Clothing is our chosen skin. It communicates the most fundamental aspects of who we are as individuals.
Yet fashion is one of the biggest sources of gender assignment.
The reality is, most popular brands still categorize their merchandise in two heteronormative categories: men’s and women’s fashion. For those who don’t identify with what society has deemed traditionally “masculine” or “feminine,” the opportunities to fully express oneself through clothing are limited.
This forces non-binary individuals—and those who choose not to conform to such societal standards—to choose between two sections or get creative while shopping.
Bo Choi is a visiting faculty member in the Eskenazi School of Art, Architecture and Design’s fashion design program.
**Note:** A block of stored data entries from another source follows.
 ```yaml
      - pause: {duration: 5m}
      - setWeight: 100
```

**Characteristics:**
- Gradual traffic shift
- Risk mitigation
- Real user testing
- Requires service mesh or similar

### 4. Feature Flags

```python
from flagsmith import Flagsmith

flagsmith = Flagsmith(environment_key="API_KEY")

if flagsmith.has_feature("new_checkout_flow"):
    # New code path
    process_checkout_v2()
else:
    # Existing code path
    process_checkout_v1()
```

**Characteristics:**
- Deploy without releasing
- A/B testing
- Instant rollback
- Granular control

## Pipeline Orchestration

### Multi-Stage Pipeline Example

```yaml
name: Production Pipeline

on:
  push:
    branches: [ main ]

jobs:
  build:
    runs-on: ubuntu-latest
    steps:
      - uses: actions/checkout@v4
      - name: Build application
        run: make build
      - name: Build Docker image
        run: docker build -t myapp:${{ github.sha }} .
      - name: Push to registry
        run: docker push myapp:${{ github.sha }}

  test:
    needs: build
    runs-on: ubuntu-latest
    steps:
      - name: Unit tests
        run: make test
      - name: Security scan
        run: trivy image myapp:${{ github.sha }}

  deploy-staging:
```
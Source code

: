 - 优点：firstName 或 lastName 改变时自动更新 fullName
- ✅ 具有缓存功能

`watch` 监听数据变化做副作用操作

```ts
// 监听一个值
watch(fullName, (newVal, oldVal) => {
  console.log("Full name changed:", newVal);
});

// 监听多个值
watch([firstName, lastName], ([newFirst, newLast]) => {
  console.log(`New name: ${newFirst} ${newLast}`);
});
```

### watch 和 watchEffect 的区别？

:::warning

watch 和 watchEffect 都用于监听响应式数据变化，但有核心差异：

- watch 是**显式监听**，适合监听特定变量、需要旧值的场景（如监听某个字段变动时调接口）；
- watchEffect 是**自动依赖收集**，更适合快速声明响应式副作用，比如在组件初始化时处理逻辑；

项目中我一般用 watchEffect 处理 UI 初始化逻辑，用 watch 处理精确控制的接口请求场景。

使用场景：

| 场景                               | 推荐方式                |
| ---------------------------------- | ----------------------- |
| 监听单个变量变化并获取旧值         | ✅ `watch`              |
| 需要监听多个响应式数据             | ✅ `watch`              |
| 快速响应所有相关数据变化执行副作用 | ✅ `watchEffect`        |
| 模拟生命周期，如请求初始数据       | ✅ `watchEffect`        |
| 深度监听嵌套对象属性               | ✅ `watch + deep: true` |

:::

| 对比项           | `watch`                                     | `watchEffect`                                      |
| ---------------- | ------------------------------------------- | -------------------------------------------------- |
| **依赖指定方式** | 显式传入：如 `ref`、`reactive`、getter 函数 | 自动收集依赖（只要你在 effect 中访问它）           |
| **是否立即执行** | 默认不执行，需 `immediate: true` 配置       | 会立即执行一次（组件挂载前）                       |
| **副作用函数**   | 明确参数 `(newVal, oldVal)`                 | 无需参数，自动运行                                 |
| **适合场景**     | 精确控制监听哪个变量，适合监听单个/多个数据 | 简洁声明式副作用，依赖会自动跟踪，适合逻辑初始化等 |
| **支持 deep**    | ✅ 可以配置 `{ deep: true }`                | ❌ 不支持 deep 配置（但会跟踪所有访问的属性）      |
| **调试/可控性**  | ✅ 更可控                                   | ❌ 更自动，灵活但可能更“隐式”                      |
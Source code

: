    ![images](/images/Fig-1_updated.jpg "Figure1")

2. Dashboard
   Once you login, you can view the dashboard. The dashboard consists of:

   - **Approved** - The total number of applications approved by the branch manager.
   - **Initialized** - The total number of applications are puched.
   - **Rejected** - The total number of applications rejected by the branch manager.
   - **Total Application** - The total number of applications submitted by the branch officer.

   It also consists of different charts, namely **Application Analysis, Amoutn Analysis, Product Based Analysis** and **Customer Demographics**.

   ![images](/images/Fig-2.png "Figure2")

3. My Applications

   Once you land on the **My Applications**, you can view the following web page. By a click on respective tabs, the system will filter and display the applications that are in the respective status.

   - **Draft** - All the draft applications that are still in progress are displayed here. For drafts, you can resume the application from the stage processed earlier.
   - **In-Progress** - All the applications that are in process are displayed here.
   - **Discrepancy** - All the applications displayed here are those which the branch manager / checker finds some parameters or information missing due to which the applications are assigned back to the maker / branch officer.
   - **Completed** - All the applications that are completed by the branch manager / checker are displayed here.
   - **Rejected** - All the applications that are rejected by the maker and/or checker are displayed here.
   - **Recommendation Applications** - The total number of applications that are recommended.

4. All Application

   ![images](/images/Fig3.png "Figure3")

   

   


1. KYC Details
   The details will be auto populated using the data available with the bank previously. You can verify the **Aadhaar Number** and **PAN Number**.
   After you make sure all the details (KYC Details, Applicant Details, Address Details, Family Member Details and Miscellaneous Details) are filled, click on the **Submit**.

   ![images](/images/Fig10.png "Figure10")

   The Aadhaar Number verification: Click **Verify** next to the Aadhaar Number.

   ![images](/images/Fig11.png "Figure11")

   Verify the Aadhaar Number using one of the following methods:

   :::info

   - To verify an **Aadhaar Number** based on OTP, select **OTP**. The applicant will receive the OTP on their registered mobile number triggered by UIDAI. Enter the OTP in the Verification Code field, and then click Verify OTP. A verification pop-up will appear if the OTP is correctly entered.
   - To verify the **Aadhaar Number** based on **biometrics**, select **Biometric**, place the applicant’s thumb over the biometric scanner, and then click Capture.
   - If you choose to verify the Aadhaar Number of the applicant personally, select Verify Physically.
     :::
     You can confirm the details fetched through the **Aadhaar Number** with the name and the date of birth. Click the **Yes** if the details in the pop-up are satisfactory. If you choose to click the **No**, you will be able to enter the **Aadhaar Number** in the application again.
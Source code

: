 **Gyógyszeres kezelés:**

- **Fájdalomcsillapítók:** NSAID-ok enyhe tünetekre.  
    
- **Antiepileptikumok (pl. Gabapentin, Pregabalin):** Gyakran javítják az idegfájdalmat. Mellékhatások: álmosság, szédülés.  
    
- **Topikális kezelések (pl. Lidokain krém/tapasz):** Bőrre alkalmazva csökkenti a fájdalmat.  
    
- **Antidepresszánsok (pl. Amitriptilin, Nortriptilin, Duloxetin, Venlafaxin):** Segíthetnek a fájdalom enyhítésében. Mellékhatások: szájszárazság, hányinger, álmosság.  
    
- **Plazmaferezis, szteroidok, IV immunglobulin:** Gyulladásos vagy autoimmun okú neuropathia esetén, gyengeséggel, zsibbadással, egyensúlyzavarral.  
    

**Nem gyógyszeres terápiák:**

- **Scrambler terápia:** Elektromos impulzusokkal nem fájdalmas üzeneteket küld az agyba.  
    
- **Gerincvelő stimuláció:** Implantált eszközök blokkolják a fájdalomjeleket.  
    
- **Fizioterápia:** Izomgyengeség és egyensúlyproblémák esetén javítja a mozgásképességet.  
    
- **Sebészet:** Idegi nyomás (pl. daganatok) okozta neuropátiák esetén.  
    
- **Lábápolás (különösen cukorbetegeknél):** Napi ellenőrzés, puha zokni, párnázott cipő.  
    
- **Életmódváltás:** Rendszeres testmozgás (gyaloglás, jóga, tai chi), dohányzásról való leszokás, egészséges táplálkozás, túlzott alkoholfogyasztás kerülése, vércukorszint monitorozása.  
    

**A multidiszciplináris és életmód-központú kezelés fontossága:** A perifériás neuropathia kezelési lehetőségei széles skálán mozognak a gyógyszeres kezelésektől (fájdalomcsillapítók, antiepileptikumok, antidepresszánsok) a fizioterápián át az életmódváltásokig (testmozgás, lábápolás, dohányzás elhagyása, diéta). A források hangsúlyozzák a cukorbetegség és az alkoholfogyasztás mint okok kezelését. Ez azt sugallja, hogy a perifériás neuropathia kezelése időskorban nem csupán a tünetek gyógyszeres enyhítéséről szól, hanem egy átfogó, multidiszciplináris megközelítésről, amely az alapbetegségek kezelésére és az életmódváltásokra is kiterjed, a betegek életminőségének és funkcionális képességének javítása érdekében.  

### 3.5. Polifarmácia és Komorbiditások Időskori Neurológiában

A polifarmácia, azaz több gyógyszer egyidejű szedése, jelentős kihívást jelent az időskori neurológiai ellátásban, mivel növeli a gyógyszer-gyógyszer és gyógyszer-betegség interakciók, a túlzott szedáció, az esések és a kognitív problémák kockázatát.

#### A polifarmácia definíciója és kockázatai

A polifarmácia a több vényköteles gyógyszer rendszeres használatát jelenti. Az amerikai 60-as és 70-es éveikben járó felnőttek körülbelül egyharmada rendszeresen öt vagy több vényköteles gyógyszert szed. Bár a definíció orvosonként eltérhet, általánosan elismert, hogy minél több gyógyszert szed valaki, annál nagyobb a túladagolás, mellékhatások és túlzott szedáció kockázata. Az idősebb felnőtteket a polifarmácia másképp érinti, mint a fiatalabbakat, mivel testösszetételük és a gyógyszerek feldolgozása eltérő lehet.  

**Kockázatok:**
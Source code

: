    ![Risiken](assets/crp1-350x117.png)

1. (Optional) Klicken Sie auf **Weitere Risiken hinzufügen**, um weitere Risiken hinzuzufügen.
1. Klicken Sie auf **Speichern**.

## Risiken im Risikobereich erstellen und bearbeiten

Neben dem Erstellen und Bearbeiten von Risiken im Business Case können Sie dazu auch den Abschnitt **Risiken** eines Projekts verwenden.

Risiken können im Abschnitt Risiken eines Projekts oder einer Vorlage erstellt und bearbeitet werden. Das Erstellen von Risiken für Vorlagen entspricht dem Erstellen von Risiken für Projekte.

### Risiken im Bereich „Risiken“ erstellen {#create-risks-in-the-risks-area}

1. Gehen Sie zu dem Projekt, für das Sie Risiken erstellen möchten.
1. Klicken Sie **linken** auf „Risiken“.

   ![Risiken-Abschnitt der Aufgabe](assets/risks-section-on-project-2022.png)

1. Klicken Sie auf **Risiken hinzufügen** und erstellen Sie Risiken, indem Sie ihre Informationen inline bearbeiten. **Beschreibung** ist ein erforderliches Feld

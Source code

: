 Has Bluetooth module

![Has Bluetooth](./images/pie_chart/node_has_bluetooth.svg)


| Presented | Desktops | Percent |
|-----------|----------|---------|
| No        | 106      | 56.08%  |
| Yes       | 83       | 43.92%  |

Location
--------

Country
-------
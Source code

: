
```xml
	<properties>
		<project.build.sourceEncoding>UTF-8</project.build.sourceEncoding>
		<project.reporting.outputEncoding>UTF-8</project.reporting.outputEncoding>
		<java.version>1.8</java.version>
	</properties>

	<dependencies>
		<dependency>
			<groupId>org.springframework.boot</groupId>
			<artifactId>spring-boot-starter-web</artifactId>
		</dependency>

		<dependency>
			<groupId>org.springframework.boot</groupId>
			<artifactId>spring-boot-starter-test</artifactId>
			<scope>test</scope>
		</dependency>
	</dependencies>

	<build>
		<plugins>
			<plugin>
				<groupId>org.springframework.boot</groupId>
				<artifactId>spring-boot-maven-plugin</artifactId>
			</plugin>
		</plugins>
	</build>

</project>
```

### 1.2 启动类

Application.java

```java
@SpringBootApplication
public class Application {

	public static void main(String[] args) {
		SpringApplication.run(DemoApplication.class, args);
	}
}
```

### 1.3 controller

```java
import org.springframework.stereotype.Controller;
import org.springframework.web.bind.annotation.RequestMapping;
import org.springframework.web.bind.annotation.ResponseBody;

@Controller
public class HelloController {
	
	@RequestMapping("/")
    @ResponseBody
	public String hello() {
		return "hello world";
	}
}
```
When asked about the future of fashion in terms of genderless clothing, Choi said it’s all about societal expectations.
“We’re moving away from the traditional ideas of what societal expectations are when it comes to fashion,” Choi said. “When we think about why we have separate clothing for men and women in the first place, it’s all about perception, not about practicality and functionality.”
Now, we’re in a period where the aesthetic of our own identity has become increasingly important.
IU senior and fashion design major Thomas Emoff said the restrictive nature that clothing fosters is an important aspect to note in the discussion surrounding androgynous fashion.
“As somebody who is a gender queer person, the way in which gender is inherently tied to fashion is very stressful sometimes,” Emoff said.
Many brands are reconstructing consumers’ overarching view on clothing through inclusion. Suddenly opening the floodgates to accessibility within clothing allows everyone to feel comfortable in the clothes they wear.
Genderless fashion has been around for a very long time. While there have been trailblazers in the queer community who fought for gender expression outside of the binary in times where it was so enforced, Emoff said specific brands are beginning to realize just how important fashion inclusivity is.
“Once we start broadening our designs is when the gender binary within clothing really goes away,” Emoff said. “It’s a bright future as long as we continue to listen to the trailblazers of genderless fashion.”